• **PROBLEM REQUIREMENTS**: What appears from the first line of the records below through the line containing "marking algorithm is" must be reproduced verbatim.

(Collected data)
···

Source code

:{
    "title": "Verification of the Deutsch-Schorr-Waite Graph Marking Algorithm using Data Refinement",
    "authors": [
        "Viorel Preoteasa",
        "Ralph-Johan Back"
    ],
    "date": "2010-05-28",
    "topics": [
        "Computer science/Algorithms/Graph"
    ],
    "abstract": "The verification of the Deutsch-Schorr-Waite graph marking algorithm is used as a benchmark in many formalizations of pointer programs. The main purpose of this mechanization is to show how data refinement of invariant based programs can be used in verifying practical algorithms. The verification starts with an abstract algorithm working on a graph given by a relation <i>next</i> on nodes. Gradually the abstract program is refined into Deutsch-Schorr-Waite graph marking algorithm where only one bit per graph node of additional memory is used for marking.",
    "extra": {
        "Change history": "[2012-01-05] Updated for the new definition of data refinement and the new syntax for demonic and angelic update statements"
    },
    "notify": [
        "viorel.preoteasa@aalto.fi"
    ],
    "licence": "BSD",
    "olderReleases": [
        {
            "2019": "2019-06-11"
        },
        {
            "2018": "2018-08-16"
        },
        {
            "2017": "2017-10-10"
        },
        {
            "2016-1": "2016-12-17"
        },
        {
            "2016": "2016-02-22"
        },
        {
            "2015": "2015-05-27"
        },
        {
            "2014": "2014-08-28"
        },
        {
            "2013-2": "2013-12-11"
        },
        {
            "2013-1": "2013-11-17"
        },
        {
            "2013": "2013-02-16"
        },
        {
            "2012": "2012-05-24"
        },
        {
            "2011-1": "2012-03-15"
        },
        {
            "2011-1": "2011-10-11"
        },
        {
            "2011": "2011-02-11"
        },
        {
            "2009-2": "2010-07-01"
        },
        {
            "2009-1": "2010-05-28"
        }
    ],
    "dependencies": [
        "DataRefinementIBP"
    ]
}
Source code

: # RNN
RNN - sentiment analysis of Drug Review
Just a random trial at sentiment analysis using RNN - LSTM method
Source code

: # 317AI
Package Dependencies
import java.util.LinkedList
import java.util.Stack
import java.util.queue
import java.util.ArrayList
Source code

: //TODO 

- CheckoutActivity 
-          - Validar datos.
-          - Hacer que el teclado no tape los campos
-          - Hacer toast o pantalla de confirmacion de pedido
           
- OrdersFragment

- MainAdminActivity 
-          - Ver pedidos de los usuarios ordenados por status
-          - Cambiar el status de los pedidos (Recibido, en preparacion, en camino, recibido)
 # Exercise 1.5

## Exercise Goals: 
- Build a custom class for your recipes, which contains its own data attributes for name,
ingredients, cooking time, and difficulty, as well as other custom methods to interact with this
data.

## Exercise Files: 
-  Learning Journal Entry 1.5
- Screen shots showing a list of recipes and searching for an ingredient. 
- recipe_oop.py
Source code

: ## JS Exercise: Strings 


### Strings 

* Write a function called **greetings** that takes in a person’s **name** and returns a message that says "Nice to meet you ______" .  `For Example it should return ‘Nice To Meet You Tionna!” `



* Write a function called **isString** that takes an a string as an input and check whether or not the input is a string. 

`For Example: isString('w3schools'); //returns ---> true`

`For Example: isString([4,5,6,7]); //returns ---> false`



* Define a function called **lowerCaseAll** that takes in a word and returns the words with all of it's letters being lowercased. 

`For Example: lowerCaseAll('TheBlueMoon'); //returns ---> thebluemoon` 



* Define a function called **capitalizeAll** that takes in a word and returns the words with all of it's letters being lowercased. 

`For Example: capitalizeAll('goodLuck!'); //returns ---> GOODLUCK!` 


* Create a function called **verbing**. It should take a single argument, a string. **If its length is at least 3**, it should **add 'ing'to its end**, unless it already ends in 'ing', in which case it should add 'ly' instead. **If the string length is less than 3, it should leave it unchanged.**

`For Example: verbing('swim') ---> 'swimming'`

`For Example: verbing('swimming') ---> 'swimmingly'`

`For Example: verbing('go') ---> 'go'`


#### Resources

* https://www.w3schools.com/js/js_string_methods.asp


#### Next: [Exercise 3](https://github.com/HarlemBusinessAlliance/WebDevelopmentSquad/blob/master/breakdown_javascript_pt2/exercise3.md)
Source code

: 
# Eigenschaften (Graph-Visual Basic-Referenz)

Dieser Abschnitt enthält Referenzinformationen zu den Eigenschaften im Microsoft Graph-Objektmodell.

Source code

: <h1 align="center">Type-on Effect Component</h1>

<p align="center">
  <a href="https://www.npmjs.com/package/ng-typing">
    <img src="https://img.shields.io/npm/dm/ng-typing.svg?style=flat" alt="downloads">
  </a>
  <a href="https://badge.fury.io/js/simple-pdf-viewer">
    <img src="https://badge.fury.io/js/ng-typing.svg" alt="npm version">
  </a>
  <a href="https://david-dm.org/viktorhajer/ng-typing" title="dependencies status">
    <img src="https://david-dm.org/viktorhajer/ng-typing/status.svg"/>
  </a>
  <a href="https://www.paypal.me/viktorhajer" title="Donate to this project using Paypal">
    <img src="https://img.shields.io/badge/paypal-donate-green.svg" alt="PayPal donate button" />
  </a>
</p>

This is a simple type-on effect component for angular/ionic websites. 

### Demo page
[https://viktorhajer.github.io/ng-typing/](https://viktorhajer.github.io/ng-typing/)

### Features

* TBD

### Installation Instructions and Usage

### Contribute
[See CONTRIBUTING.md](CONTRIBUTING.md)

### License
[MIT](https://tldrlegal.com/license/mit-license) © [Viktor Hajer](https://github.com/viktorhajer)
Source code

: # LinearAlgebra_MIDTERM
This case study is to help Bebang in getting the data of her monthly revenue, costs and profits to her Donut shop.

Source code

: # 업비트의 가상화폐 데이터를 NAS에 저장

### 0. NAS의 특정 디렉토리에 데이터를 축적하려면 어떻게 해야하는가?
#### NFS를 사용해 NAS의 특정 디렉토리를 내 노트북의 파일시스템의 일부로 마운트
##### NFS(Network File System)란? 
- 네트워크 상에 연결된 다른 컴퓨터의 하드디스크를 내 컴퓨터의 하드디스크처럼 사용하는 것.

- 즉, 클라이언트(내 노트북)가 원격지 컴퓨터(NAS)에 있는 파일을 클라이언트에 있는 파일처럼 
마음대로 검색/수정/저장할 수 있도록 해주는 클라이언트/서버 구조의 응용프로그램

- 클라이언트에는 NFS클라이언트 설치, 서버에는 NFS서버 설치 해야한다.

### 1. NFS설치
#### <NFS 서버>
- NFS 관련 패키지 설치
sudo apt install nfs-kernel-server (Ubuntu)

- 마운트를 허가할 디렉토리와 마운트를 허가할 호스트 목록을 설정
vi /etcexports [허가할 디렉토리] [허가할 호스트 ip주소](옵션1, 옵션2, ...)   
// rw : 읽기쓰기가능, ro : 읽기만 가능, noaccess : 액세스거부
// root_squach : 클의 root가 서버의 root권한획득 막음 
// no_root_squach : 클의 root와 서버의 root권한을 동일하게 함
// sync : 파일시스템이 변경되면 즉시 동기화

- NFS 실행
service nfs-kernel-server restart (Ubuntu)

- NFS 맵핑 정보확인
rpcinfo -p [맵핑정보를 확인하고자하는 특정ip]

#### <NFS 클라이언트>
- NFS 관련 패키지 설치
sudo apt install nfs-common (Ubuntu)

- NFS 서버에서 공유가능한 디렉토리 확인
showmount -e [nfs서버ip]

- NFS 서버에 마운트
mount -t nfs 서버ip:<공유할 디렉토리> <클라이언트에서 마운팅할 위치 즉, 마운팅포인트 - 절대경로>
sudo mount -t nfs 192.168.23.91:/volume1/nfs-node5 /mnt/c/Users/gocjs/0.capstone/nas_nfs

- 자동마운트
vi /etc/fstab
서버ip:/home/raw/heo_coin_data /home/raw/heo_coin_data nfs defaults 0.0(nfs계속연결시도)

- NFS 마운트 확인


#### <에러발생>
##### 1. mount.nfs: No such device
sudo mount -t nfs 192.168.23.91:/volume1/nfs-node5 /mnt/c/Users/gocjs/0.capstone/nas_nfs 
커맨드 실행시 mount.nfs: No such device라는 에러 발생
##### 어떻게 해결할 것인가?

···

• **RESULT FOR THIS TASK**:
Source code

:{
    "title": "Verification of the Deutsch-Schorr-Waite Graph Marking Algorithm using Data Refinement",
    "authors": [
        "Viorel Preoteasa",
        "Ralph-Johan Back"
    ],
    "date": "2010-05-28",
    "topics": [
        "Computer science/Algorithms/Graph"
    ],
    "abstract": "The verification of the Deutsch-Schorr-Waite graph marking algorithm is used as a benchmark in many formalizations of pointer programs. The main purpose of this mechanization is to show how data refinement of invariant based programs can be used in verifying practical algorithms. The verification starts with an abstract algorithm working on a graph given by a relation <i>next</i> on nodes. Gradually the abstract program is refined into Deutsch-Schorr-Waite graph marking algorithm where only one bit per graph node of additional memory is used for marking.",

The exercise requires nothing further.